** WORK ITEM **
In the records below, find each line with "Quiz" and copy it.

** THE DATA **
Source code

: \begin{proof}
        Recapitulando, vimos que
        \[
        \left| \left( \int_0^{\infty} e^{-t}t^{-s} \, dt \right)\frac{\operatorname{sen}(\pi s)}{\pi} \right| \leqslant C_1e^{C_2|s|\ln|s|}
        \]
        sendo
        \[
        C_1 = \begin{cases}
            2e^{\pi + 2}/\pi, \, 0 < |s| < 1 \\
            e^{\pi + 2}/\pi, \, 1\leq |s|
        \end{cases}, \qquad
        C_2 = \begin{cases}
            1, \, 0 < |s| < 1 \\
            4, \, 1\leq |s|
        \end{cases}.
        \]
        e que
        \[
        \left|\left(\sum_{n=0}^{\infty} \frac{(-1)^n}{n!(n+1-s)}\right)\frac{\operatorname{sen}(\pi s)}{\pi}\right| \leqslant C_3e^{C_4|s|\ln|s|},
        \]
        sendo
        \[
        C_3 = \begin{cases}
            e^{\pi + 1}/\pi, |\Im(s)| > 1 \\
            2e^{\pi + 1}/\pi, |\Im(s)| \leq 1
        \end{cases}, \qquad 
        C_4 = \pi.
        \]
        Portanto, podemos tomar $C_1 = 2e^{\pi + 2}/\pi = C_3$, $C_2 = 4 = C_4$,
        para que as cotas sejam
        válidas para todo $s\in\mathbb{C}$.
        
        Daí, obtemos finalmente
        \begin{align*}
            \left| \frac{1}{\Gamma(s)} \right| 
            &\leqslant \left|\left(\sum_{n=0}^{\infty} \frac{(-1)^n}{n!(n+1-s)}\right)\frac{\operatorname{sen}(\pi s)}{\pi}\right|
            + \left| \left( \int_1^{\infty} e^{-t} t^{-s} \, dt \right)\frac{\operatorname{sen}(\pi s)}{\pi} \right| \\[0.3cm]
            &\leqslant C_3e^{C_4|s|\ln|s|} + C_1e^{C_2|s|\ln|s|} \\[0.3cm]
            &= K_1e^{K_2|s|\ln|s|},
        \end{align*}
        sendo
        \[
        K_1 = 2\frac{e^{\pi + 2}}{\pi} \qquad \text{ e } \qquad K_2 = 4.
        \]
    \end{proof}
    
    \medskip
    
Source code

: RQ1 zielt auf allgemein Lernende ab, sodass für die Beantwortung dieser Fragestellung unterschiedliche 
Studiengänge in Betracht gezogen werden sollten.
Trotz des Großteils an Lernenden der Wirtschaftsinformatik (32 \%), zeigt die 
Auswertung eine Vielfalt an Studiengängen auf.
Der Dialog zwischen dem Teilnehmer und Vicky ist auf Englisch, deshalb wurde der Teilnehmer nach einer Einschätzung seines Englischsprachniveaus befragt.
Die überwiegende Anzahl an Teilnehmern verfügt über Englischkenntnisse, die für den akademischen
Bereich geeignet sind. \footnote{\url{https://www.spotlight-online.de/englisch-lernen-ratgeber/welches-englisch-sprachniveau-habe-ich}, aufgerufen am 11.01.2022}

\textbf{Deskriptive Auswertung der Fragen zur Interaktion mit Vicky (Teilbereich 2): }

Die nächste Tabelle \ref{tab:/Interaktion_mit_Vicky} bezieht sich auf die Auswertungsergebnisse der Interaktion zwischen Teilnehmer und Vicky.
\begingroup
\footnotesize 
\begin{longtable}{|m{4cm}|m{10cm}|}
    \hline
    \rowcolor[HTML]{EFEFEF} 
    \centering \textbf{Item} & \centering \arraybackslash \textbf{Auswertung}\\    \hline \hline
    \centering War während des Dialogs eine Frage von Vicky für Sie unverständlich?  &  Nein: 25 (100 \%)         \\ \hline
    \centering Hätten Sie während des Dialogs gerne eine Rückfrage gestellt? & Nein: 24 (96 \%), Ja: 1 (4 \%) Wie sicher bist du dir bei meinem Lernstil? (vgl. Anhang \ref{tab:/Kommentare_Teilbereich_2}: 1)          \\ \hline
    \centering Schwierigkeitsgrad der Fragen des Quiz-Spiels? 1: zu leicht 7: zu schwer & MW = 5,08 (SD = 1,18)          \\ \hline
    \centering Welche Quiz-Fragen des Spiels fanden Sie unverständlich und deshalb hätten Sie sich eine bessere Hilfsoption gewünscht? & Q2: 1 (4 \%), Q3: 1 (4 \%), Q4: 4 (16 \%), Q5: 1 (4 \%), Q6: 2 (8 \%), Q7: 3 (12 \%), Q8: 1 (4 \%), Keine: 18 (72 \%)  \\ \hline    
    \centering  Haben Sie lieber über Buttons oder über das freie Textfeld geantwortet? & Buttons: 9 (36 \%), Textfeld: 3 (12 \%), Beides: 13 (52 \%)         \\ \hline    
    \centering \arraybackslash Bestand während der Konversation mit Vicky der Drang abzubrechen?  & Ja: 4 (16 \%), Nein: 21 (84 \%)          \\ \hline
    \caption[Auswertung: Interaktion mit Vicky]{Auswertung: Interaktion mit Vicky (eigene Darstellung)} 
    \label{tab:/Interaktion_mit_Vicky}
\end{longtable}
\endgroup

** RESULT FOR THIS TASK **
    \centering Schwierigkeitsgrad der Fragen des Quiz-Spiels? 1: zu leicht 7: zu schwer & MW = 5,08 (SD = 1,18)          \\ \hline
    \centering Welche Quiz-Fragen des Spiels fanden Sie unverständlich und deshalb hätten Sie sich eine bessere Hilfsoption gewünscht? & Q2: 1 (4 \%), Q3: 1 (4 \%), Q4: 4 (16 \%), Q5: 1 (4 \%), Q6: 2 (8 \%), Q7: 3 (12 \%), Q8: 1 (4 \%), Keine: 18 (72 \%)  \\ \hline    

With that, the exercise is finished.